1) Select a topic and drag it to a target place in the list and
press CTRL so that the cursor changes to ‘+’. Drop it and it will
create a duplicate along with its children.


2) Copy the topic to the clipboard and paste.

The nice thing is that these methods allow you to copy topics to another document too. Also, the child topics are automatically copied with the parent.

Is there anyway to set the default font in the editor windows so that when I paste the small print web content to the window the text will appear as the font set in the window? At present, I have to highlight the entire pasted text and change the font.

The default paste in the topic editor uses the RTF or Rich Text Format.
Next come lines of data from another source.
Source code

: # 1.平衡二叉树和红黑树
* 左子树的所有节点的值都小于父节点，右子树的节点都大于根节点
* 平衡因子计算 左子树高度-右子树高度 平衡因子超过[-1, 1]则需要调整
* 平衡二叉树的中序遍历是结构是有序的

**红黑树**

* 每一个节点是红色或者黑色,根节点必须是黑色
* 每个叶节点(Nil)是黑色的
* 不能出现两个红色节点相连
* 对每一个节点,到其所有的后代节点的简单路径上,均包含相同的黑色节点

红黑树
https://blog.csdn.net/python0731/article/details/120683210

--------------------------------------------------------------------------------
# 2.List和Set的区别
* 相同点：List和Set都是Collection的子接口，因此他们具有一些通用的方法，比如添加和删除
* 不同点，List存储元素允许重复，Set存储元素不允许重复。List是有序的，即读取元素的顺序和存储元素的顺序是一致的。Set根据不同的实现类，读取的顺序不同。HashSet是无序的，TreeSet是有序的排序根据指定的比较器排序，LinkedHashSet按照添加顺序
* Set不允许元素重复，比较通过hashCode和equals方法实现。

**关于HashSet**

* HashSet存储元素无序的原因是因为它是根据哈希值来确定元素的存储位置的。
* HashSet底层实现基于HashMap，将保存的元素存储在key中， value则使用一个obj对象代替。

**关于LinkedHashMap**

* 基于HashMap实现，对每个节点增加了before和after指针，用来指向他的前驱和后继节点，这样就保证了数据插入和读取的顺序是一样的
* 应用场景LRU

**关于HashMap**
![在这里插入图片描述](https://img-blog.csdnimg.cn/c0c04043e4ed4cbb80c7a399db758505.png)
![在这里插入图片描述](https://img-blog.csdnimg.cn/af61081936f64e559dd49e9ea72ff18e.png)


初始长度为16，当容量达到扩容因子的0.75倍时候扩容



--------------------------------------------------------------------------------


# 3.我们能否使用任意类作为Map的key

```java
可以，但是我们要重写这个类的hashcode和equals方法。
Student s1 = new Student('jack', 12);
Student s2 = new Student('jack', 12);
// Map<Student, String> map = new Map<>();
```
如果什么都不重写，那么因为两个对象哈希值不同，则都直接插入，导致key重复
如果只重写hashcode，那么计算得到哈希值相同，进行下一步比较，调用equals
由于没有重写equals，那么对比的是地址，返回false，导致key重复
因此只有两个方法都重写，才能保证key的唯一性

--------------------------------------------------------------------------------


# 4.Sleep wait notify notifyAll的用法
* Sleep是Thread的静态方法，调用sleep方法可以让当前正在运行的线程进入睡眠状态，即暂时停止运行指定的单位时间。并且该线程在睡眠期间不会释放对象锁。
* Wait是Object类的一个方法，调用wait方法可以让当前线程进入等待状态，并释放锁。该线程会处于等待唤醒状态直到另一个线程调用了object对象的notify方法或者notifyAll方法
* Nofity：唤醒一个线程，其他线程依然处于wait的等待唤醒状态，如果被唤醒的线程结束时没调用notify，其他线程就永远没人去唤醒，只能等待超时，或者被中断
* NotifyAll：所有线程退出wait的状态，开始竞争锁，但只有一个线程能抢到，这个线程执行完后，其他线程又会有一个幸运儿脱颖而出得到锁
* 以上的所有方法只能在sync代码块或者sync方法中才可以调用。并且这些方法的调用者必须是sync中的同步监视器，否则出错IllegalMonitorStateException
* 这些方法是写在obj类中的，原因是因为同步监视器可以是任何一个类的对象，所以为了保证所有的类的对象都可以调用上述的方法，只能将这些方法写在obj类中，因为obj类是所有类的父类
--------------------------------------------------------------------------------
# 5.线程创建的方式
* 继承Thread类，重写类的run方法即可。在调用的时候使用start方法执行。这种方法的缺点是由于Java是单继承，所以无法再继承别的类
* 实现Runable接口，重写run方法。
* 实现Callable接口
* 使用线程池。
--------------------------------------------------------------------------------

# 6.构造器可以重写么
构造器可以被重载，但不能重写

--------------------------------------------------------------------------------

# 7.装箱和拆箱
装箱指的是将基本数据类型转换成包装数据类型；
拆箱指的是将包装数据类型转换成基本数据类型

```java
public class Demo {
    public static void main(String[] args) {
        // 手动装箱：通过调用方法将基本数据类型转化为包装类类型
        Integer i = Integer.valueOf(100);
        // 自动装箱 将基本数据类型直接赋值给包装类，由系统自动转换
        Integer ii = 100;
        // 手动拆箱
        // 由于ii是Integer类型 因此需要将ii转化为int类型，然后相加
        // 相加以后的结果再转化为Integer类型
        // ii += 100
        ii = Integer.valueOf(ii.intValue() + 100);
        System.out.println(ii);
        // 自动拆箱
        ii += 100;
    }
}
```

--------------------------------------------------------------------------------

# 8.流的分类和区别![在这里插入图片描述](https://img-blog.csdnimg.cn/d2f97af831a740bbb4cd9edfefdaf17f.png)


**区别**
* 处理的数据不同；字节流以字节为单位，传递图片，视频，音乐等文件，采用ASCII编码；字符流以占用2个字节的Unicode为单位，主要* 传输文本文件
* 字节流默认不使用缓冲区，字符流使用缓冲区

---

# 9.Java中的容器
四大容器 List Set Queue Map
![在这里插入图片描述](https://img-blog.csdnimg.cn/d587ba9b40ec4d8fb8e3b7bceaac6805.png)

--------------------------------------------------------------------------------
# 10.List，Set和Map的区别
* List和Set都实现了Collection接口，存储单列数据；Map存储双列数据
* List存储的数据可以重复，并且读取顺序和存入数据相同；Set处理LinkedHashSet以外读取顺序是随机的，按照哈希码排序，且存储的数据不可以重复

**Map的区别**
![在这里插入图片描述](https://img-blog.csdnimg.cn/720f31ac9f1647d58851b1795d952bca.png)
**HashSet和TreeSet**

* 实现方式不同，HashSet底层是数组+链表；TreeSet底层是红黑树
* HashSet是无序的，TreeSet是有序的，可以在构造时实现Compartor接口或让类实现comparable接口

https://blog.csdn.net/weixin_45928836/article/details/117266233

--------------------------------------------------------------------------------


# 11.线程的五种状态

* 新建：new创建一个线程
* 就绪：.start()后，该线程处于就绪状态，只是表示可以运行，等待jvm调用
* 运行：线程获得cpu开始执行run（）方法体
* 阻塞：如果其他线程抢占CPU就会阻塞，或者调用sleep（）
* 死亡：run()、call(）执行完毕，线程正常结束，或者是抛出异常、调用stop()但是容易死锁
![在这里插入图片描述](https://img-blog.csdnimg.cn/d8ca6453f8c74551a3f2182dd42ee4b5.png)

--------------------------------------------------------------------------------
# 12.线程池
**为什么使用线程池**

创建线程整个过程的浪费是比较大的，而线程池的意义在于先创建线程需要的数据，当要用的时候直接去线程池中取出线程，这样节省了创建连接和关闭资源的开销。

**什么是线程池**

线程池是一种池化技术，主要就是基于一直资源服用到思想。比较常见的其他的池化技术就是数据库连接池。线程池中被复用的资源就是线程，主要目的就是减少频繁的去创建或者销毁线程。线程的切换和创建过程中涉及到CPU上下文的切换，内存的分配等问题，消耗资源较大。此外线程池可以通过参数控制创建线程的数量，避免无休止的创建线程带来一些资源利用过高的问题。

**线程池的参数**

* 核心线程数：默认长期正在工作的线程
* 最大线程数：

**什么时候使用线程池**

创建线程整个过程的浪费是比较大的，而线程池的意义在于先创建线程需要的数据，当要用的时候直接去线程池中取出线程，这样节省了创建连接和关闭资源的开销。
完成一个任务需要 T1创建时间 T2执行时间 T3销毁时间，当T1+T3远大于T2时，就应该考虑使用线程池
That will always paste RTF copied from the other application and whether the other application supports and puts the RTF format on the clipboard. For example, Internet Explorer puts RTF on clipboard but FireFox doesn’t.

Always use Paste Plain Text when in doubt

If you use “Paste Plain Text” operation, it will paste the text in your document’s default font. But, it won’t preserve rich text attributes like colors, bold, italic, etc. If that is not ok with you, you have to select the entire pasted text and change the font manually.

Many times when I paste from Internet, the lines are joined and the text does not look same. Why?

This is a browser problem. The browser does not copy RTF format to the clipboard with proper line breaks. By default, WhizFolders tries to paste RTF but that is copied wrong from the browser.

You can instead use “Paste Plain Text” operation which will put the line breaks properly. You can also try Paste Special in the editor and then select Unformatted Text to be pasted.